The City must work with people living in encampments – not evict them
This Maytree opinion is part of our series, “A life with dignity: Towards economic and social rights for all.” Each month, we will explore how our collective choices are bringing us closer to – or keeping us from – what we need for every person in Canada to live with dignity.
Don’t let the impersonal, vaguely formal word “encampment” fool you. The issue that has neighbourhoods figuratively and police forces literally up in arms is not about a group of tents. It’s about people.
Encampments are communities of people living in tents or other temporary structures set up in public spaces such as parks, ravines, or roadside. They are the direct result of inadequate emergency housing and a lack of affordable long-term housing. But they are more than that.
Encampments are also a result of our society’s collective failure to ensure that people can find decent work or that people with disabilities have adequate income; a failure to ensure people can access mental health and addiction services; a failure to protect young people leaving the child welfare system, or to address the ongoing trauma of colonization and systemic racism. They are a result of the failure of our social systems to prevent people from becoming homeless, and to provide dignified supports for people who do.
In other words, encampments are a human rights failure.
For people who are living in stable homes without the imminent threat of eviction by force, it is easy to see the question as: Should encampments be allowed to remain, or should they be removed?
But the question should really be: What do the people living in encampments think?
Canada and the City of Toronto have both formally recognized the human right to housing – federally in the National Housing Strategy Act, 2019 and locally in the Toronto Housing Charter and the HousingTO 2020-2030 Action Plan. This recognition comes with the responsibility to act using a human rights-based approach.
The City must prioritize one human rights principle in particular: the meaningful participation of the people most affected. This must not remain at the level of principle. Participation must be effectively implemented.
Participation is something that many talk about, but not everyone does it well. While it is not simple, it is not rocket science, either.
First, start with purpose. What is the goal of engaging people in decision-making? Next, think about people. Who are the people most affected? Whose human rights are at stake? Finally, figure out a process. What tools will support people to engage with decision-making, and what resources do we need to make the process successful?
For example, if the goal is to find emergency housing for people, then we need to engage with each individual in a way that accounts for their personal circumstances, respects their right to self-determination, and supports them towards the outcome they want. This requires adequate staff and time to reach each person and build a relationship. Further, it requires a genuine possibility of choice. This means that enough appropriate, safe, and dignified services are in place to support people to leave the encampment. This means that a person’s actions are not compelled by the threat of ticketing or eviction.
Or, if the goal is improving the state of housing so that encampments are no longer needed, then we need to create opportunities for participation that will feed into systems-level decision-making, throughout the policy cycle. This would not, realistically, involve every person living in an encampment, but it must prioritize the people who are most affected. It might involve tapping into existing community leaders or networks, and supporting opportunities for them to emerge. At the same time, it should ensure that people have opportunities to speak on their own behalf, rather than relying solely on advocates or community agencies as intermediaries.

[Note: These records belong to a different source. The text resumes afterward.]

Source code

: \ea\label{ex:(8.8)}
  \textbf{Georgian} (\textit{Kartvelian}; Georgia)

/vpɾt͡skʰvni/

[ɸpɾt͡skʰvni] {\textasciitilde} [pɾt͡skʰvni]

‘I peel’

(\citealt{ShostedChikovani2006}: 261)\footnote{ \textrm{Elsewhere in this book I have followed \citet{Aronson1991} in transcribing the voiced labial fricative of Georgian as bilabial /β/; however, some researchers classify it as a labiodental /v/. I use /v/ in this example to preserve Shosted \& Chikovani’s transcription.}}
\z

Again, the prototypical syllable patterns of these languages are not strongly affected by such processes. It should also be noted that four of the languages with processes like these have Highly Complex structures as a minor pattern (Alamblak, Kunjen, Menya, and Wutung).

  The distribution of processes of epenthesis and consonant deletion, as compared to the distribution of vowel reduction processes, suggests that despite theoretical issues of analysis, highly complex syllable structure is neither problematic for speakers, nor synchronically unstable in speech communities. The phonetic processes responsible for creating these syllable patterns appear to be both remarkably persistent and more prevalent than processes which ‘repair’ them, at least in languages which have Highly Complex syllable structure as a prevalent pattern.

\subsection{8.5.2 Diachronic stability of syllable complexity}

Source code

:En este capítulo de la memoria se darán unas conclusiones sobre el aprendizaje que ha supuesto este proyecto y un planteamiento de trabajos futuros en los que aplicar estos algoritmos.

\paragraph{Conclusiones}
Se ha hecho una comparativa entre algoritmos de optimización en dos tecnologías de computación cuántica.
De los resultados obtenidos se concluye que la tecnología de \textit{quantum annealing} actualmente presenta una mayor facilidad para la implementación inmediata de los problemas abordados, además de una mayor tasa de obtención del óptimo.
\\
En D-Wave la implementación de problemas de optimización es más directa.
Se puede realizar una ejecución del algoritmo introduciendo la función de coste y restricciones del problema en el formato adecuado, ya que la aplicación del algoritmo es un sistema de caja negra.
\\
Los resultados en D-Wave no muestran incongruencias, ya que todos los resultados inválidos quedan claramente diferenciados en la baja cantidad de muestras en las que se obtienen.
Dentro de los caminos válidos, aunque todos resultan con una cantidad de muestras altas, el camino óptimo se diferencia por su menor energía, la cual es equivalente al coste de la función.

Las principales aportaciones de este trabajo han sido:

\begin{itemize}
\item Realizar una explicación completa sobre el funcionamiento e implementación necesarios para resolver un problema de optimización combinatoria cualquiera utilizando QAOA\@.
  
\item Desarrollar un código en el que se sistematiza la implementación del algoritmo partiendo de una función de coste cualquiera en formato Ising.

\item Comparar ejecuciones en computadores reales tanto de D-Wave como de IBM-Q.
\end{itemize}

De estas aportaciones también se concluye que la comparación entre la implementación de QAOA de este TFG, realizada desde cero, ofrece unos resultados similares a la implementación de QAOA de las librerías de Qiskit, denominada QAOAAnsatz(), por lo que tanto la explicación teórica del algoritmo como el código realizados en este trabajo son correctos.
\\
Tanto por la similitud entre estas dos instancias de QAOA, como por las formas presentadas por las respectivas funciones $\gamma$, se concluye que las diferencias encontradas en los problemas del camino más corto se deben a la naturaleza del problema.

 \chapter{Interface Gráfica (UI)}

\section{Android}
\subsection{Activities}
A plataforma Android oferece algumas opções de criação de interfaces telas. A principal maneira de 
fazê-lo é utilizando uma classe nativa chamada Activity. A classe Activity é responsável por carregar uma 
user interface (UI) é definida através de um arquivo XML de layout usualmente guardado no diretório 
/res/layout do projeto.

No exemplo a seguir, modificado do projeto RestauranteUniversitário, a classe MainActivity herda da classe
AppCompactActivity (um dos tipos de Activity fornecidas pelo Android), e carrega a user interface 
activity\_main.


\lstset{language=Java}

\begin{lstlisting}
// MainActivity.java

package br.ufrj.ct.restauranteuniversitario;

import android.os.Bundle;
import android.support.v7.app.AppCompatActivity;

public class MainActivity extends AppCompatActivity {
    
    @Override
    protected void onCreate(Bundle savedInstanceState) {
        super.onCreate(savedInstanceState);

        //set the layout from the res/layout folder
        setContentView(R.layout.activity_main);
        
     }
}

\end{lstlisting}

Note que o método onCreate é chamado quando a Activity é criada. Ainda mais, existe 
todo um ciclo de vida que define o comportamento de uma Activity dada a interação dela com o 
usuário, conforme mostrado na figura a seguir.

The processes used to engage people might look like established civic engagement tools, such as town halls or roundtable-type consultations. But they might not. The planning for participatory processes must be flexible and ideally be co-designed by the people who will participate. The process should focus on the needs of the people who need it most, not on those of the government or stakeholders who already have access to traditional engagement processes. Planning and implementing participatory processes will require resources, including dedicated staff time and a budget with money to compensate people for their participation, just for starters.
Accountability and transparency should be built into the process. For example, how will people’s input influence decisions? Are many options on the table, only a few, or just one? When can people expect to hear back about what decisions were made and why?
In practice, human rights-based participation means making a commitment, a plan, a budget, and setting up mechanisms for accountability and transparency. It means that all parties must be treated with respect, dignity, and a recognition of the various types of expertise and experience that they bring to the conversation. And it means trust.
Some might ask, How can we trust the people who live in encampments, when their decisions have led them to be homeless? In response, we might ask, How can we trust a system governed by leaders whose decisions have created a society where a person’s best option is to live in a tent in a park? How can we trust them?
Building trust takes time, commitment, and follow-through. Everyone involved must come to the table with good faith and a willingness to work together. It might feel risky – entering into new relationships often does. But the payoff will be better outcomes for people and for society.
To move towards lasting solutions and towards protecting and fulfilling human rights, we need to change the ways we think and the ways we act. To paraphrase an old adage, foolishness is doing the same thing over and over again, but expecting different results. Leaving people out of the decisions that affect their lives so profoundly is part of the wrong-headed decision-making process that led us to encampments in the first place. All paths forward on encampments must involve the meaningful participation of the people who are living in them.